* RECORDS PROVIDED
○ ○ ○ ○ ○ ○ ○
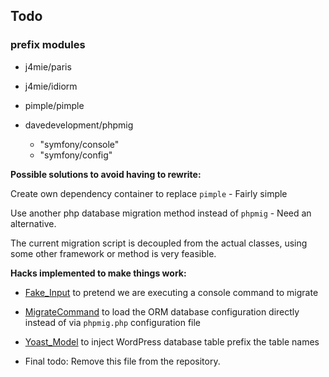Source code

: ## Todo

### prefix modules
* j4mie/paris
* j4mie/idiorm


* pimple/pimple
* davedevelopment/phpmig
  * "symfony/console"
  * "symfony/config"

**Possible solutions to avoid having to rewrite:**

Create own dependency container to replace `pimple` - Fairly simple

Use another php database migration method instead of `phpmig` - Need an alternative.

The current migration script is decoupled from the actual classes, using some other framework or method is very feasible.

**Hacks implemented to make things work:**
- [Fake_Input](https://github.com/Yoast/wordpress-seo/blob/yoast-meta/src/Fake_Input.php#L9) to pretend we are executing a console command to migrate
- [MigrateCommand](https://github.com/Yoast/wordpress-seo/blob/yoast-meta/src/MigrateCommand.php#L9) to load the ORM database configuration directly instead of via `phpmig.php` configuration file
- [Yoast_Model](https://github.com/Yoast/wordpress-seo/blob/yoast-meta/src/Yoast_Model.php#L7) to inject WordPress database table prefix the table names


- Final todo: Remove this file from the repository.
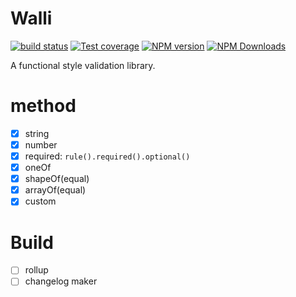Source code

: # Walli
[![build status](https://img.shields.io/travis/imcuttle/walli/master.svg?style=flat-square)](https://travis-ci.org/imcuttle/walli)
[![Test coverage](https://img.shields.io/codecov/c/github/imcuttle/walli.svg?style=flat-square)](https://codecov.io/github/imcuttle/walli?branch=master)
[![NPM version](https://img.shields.io/npm/v/edam-cli.svg?style=flat-square)](https://www.npmjs.com/package/walli)
[![NPM Downloads](https://img.shields.io/npm/dm/edam-cli.svg?style=flat-square&maxAge=43200)](https://www.npmjs.com/package/walli)

A functional style validation library.

# method
- [x] string
- [x] number
- [x] required: `rule().required().optional()`
- [x] oneOf
- [x] shapeOf(equal)
- [x] arrayOf(equal)
- [x] custom

# Build
- [ ] rollup
- [ ] changelog maker
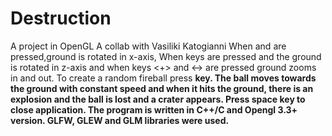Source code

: # Destruction
A project in OpenGL
A collab with Vasiliki Katogianni
When <w> and <x> are pressed,ground is rotated in x-axis, 
When keys are pressed <a> and <d> the ground is rotated in z-axis and when keys <+> and <-> are pressed ground zooms in and out.
To create a random fireball press <b> key.
The ball moves towards the ground with constant speed and when it hits the ground, there is an 
explosion and the ball is lost and a crater appears.
Press space key to close application.
The program is written in C++/C and Opengl 3.3+ version.
GLFW, GLEW and GLM libraries were used.

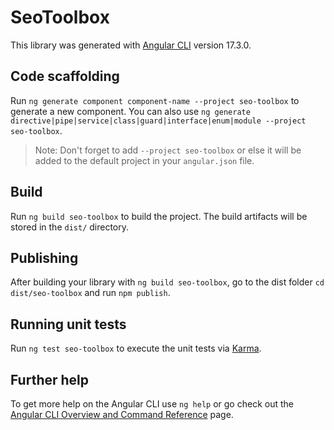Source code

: # SeoToolbox

This library was generated with [Angular CLI](https://github.com/angular/angular-cli) version 17.3.0.

## Code scaffolding

Run `ng generate component component-name --project seo-toolbox` to generate a new component. You can also use `ng generate directive|pipe|service|class|guard|interface|enum|module --project seo-toolbox`.
> Note: Don't forget to add `--project seo-toolbox` or else it will be added to the default project in your `angular.json` file. 

## Build

Run `ng build seo-toolbox` to build the project. The build artifacts will be stored in the `dist/` directory.

## Publishing

After building your library with `ng build seo-toolbox`, go to the dist folder `cd dist/seo-toolbox` and run `npm publish`.

## Running unit tests

Run `ng test seo-toolbox` to execute the unit tests via [Karma](https://karma-runner.github.io).

## Further help

To get more help on the Angular CLI use `ng help` or go check out the [Angular CLI Overview and Command Reference](https://angular.io/cli) page.
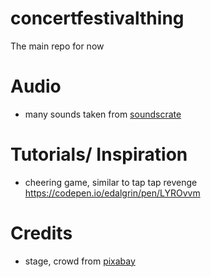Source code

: # concertfestivalthing
The main repo for now

# Audio 
* many sounds taken from [soundscrate](https://www.soundscrate.com")

# Tutorials/ Inspiration
* cheering game, similar to tap tap revenge https://codepen.io/edalgrin/pen/LYROvvm

# Credits
* stage, crowd from [pixabay](https://www.pixabay.com")
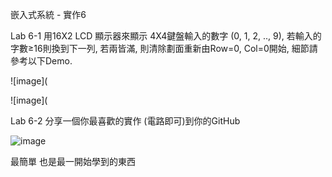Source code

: 嵌入式系統 - 實作6

 Lab 6-1 用16X2 LCD 顯示器來顯示 4X4鍵盤輸入的數字 (0, 1, 2, .., 9), 若輸入的字數≥16則換到下一列, 若兩皆滿, 則清除劃面重新由Row=0, Col=0開始, 細節請參考以下Demo.
 
 ![image](
 
 ![image](
 
 
 
Lab 6-2 分享一個你最喜歡的實作 (電路即可)到你的GitHub

![image](https://user-images.githubusercontent.com/89329295/131237867-1427e50d-2754-4be0-a101-83ff4da10d44.png)

最簡單 也是最一開始學到的東西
○ ○ ○ ○ ○ ○ ○
* TASK BRIEF
When you reproduce the entries above, keep every word exactly and leave out each picture.

* EXERCISE RESULT
Source code

: ## Todo

### prefix modules
* j4mie/paris
* j4mie/idiorm


* pimple/pimple
* davedevelopment/phpmig
  * "symfony/console"
  * "symfony/config"

**Possible solutions to avoid having to rewrite:**

Create own dependency container to replace `pimple` - Fairly simple

Use another php database migration method instead of `phpmig` - Need an alternative.

The current migration script is decoupled from the actual classes, using some other framework or method is very feasible.

**Hacks implemented to make things work:**
- [Fake_Input](https://github.com/Yoast/wordpress-seo/blob/yoast-meta/src/Fake_Input.php#L9) to pretend we are executing a console command to migrate
- [MigrateCommand](https://github.com/Yoast/wordpress-seo/blob/yoast-meta/src/MigrateCommand.php#L9) to load the ORM database configuration directly instead of via `phpmig.php` configuration file
- [Yoast_Model](https://github.com/Yoast/wordpress-seo/blob/yoast-meta/src/Yoast_Model.php#L7) to inject WordPress database table prefix the table names


- Final todo: Remove this file from the repository.
Source code

: # Walli
[![build status](https://img.shields.io/travis/imcuttle/walli/master.svg?style=flat-square)](https://travis-ci.org/imcuttle/walli)
[![Test coverage](https://img.shields.io/codecov/c/github/imcuttle/walli.svg?style=flat-square)](https://codecov.io/github/imcuttle/walli?branch=master)
[![NPM version](https://img.shields.io/npm/v/edam-cli.svg?style=flat-square)](https://www.npmjs.com/package/walli)
[![NPM Downloads](https://img.shields.io/npm/dm/edam-cli.svg?style=flat-square&maxAge=43200)](https://www.npmjs.com/package/walli)

A functional style validation library.

# method
- [x] string
- [x] number
- [x] required: `rule().required().optional()`
- [x] oneOf
- [x] shapeOf(equal)
- [x] arrayOf(equal)
- [x] custom

# Build
- [ ] rollup
- [ ] changelog maker
Source code

: # Destruction
A project in OpenGL
A collab with Vasiliki Katogianni
When <w> and <x> are pressed,ground is rotated in x-axis, 
When keys are pressed <a> and <d> the ground is rotated in z-axis and when keys <+> and <-> are pressed ground zooms in and out.
To create a random fireball press <b> key.
The ball moves towards the ground with constant speed and when it hits the ground, there is an 
explosion and the ball is lost and a crater appears.
Press space key to close application.
The program is written in C++/C and Opengl 3.3+ version.
GLFW, GLEW and GLM libraries were used.

Source code

: # SeoToolbox

This library was generated with [Angular CLI](https://github.com/angular/angular-cli) version 17.3.0.

## Code scaffolding

Run `ng generate component component-name --project seo-toolbox` to generate a new component. You can also use `ng generate directive|pipe|service|class|guard|interface|enum|module --project seo-toolbox`.
> Note: Don't forget to add `--project seo-toolbox` or else it will be added to the default project in your `angular.json` file. 

## Build

Run `ng build seo-toolbox` to build the project. The build artifacts will be stored in the `dist/` directory.

## Publishing

After building your library with `ng build seo-toolbox`, go to the dist folder `cd dist/seo-toolbox` and run `npm publish`.

## Running unit tests

Run `ng test seo-toolbox` to execute the unit tests via [Karma](https://karma-runner.github.io).

## Further help

To get more help on the Angular CLI use `ng help` or go check out the [Angular CLI Overview and Command Reference](https://angular.io/cli) page.
Source code

: # concertfestivalthing
The main repo for now

# Audio 
* many sounds taken from [soundscrate](https://www.soundscrate.com")

# Tutorials/ Inspiration
* cheering game, similar to tap tap revenge https://codepen.io/edalgrin/pen/LYROvvm

# Credits
* stage, crowd from [pixabay](https://www.pixabay.com")
Source code

: 嵌入式系統 - 實作6

 Lab 6-1 用16X2 LCD 顯示器來顯示 4X4鍵盤輸入的數字 (0, 1, 2, .., 9), 若輸入的字數≥16則換到下一列, 若兩皆滿, 則清除劃面重新由Row=0, Col=0開始, 細節請參考以下Demo.
 
 ![image](
 
 ![image](
 
 
 
Lab 6-2 分享一個你最喜歡的實作 (電路即可)到你的GitHub

![image](https://user-images.githubusercontent.com/89329295/131237867-1427e50d-2754-4be0-a101-83ff4da10d44.png)

最簡單 也是最一開始學到的東西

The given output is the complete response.